Общим мотивом писем становятся такие мысли: «Сколько крови пролито? Какие результаты достигнуты? Кто больше страдает в эту войну? При решении этих вопросов руки опускаются, и унынье заполняет душу». С 1916 г. главное требование всех солдат – мир!!!
Буржуазное правительство России рассчитывало, что ему с помощью псевдореволюционных фраз удастся обмануть восставший народ, представив дело так, что «будто социально-политический характер войны со стороны России изменился от замены царской монархии гучково-милюковской почти республикой». Народ на какое-то время, похоже, поверил этим посулам, но когда стало ясно, что Временное правительство дало буржуазии «жирный кусок, настоящую власть», а Советам «посулы… лесть, фразы, уверения, расшаркивания Керенских», тогда как на деле мечтает лишь об удушении Советов рабочих и крестьянских депутатов, он восстал против этой власти. Буржуазная власть была «за войну». Как скажет Ф.Степун, «Милюков не расслышал отнюдь не только шкурнической, но по существу праведной тоски русского народа по замирению».

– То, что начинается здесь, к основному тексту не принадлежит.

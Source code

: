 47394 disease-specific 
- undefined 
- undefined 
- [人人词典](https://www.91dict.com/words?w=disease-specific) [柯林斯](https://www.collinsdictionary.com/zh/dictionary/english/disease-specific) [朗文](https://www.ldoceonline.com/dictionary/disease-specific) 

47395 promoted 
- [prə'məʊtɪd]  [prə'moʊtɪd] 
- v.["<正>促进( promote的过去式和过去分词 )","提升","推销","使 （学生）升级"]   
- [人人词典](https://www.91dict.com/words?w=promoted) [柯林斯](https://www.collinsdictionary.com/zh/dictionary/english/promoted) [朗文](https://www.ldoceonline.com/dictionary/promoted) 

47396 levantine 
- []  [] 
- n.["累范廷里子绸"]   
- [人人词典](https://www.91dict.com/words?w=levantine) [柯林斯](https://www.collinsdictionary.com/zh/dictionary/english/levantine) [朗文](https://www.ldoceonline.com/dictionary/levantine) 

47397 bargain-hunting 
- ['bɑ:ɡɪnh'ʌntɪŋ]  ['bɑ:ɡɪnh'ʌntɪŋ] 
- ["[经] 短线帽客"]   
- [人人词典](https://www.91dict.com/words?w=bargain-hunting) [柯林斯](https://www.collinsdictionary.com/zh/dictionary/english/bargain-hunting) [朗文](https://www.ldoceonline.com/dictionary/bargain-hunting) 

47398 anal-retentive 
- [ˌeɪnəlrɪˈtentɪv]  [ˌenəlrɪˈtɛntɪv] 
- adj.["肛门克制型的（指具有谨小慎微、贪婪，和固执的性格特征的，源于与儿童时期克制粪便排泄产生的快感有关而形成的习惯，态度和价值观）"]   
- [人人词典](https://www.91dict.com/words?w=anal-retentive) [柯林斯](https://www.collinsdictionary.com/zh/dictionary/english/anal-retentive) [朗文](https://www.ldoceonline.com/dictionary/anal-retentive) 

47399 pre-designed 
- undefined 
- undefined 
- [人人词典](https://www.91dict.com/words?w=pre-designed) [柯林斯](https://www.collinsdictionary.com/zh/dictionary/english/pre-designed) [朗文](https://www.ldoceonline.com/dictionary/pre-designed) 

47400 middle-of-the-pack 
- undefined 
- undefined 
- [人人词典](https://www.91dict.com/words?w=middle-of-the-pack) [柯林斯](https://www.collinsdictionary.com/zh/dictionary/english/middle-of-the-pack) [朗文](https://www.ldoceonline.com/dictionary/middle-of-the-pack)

В свою очередь генерал Корнилов, возомнив себя «десницей Провидения», был уверен в успехе задуманного переворота. 24 августа 1917 г. он приказал войскам идти на Петроград. А. Блок записал в дневник: «Корнилов есть символ; на знамени его написано: “Продовольствие, частная собственность, конституция не без надежды на монархию, ежовые рукавицы”». Было ясно: у Корнилова имеется в России немало сторонников среди консервативно-реакционной и монархической части общества. Временное правительство очутилось, по сути, между молотом и наковальней (между молотом революционного народа и наковальней контрреволюции и монархизма). С 28 августа, когда рабочие, солдаты и матросы узнали о мятеже Корнилова, всего за несколько дней в Красную гвардию записались 40 тыс. человек! И это была огромная сила. Солдаты принимали на митингах большевистские резолюции, они готовы были защищать город и революцию от корниловцев.